Sarnia-Lambton MP Marilyn Gladu is backtracking on some statements she made about COVID-19 vaccines on a national political show over the weekend.

Gladu, who is part of a newly formed Civil Liberties Caucus in the Conservative Party, told CTV’s Question Period, the group is looking out for the rights of the unvaccinated. The comments which drew the most fire where when Gladu compared COVID-19 to polio.

“In terms of the risk, people that got polio, many of them died and many of them were crippled, and that is not the same frequency of risk that we see with COVID-19…I’m just receiving the information from medical experts that talk about the relative risk. I’m not a doctor myself,” Gladu told Evan Soloman.
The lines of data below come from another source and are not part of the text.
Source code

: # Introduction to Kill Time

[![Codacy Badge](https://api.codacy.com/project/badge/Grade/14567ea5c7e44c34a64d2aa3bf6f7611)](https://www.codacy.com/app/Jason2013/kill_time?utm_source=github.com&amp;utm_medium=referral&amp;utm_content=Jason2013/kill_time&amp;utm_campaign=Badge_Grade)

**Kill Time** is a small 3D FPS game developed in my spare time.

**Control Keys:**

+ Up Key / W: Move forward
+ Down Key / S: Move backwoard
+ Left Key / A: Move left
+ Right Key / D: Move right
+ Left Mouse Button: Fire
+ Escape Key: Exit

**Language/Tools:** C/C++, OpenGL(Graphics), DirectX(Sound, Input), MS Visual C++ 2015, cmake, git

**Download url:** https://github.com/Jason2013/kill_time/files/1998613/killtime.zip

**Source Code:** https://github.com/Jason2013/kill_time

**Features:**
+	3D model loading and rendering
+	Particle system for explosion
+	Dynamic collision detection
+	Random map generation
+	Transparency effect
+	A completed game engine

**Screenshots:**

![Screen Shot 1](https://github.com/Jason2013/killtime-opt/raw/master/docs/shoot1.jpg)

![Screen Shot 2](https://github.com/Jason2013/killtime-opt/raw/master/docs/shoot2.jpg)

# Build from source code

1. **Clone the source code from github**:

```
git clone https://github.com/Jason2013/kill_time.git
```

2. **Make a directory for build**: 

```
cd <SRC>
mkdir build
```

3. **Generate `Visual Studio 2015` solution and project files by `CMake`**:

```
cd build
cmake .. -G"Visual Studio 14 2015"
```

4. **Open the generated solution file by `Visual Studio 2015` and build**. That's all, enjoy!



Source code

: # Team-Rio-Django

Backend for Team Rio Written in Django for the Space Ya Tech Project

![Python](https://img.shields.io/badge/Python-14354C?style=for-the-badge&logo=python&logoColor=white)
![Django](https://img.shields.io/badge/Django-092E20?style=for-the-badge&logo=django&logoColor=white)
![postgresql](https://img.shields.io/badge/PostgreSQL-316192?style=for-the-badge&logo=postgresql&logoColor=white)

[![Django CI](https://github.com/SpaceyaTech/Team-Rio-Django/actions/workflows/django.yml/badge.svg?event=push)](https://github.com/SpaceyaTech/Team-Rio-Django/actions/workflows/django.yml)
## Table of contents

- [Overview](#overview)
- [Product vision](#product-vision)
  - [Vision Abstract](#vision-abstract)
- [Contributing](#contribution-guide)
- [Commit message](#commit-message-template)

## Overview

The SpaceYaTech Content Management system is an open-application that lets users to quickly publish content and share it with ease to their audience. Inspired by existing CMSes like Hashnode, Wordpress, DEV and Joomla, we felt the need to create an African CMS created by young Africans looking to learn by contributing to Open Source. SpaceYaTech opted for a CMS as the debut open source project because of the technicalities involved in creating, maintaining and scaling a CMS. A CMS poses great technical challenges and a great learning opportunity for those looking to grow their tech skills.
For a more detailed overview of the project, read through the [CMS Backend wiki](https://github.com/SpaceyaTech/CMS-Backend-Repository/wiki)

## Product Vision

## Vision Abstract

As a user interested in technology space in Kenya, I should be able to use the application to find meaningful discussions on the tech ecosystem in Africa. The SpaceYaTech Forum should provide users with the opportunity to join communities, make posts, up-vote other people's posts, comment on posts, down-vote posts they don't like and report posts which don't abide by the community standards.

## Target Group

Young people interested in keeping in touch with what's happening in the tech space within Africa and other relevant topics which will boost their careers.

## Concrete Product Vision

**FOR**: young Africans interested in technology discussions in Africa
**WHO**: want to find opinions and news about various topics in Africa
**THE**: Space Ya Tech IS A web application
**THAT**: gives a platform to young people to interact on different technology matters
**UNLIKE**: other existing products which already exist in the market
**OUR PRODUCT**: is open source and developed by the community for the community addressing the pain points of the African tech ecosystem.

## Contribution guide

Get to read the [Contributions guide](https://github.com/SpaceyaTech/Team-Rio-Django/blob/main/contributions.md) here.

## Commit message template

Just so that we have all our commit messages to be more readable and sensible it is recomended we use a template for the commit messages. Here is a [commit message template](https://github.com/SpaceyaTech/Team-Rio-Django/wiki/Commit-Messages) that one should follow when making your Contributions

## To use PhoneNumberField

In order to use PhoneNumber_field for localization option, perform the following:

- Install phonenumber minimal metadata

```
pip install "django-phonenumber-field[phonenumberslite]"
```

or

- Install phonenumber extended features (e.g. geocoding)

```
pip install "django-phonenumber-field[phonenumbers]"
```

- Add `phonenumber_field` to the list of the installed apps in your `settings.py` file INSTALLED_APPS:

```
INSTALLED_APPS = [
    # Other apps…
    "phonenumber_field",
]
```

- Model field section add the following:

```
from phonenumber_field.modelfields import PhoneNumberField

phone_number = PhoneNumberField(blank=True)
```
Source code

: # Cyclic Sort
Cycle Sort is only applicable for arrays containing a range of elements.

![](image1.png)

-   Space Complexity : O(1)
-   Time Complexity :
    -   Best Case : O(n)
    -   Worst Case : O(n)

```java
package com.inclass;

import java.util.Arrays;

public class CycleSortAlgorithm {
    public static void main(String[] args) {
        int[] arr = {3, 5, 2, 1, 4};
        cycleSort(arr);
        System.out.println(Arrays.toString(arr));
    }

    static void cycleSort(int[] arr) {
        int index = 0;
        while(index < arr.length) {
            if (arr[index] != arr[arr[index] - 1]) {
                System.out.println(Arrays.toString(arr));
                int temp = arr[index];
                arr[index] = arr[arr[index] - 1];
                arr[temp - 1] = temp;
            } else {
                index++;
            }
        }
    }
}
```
The Conservative Leader, Erin O’Toole, who has not required his caucus to be vaccinated, chided Gladu a day later while speaking with reporters.

“It’s important for members of Parliament to advocate for their constituents who may be losing a job or may need reasonable accommodation, we do that all the time on a range of issues. But it’s very different to cause confusion with respect to the health and well-being of Canadians and Ms. Gladu’s interview did that yesterday,” he told reporters on Monday.

The Independent asked for an interview with the MP about her comments, but was told by staff she was unavailable. Instead, we were offered a written statement which was also posted on social media.

“I would like to apologize for my inappropriate comments about COVID-19 vaccines during a recent CTV interview,” Gladu wrote.
“Upon reflection, I recognize how dangerous it is to share misinformation about the severity of COVID-19 and the safety and efficacy of vaccines. I retract these comments in full.
“I apologize unreservedly to Canadians. I also apologize to my caucus colleagues and Leader for the distraction my comments have created,” she says.

“Vaccines are a safe and effective way to limit the spread of COVID-19 and prevent serious illness. I encourage every Canadian, who is able, to get vaccinated. When it comes to the safety and efficacy of vaccines, it should be physicians and public health experts who advise Canadians, not politicians.”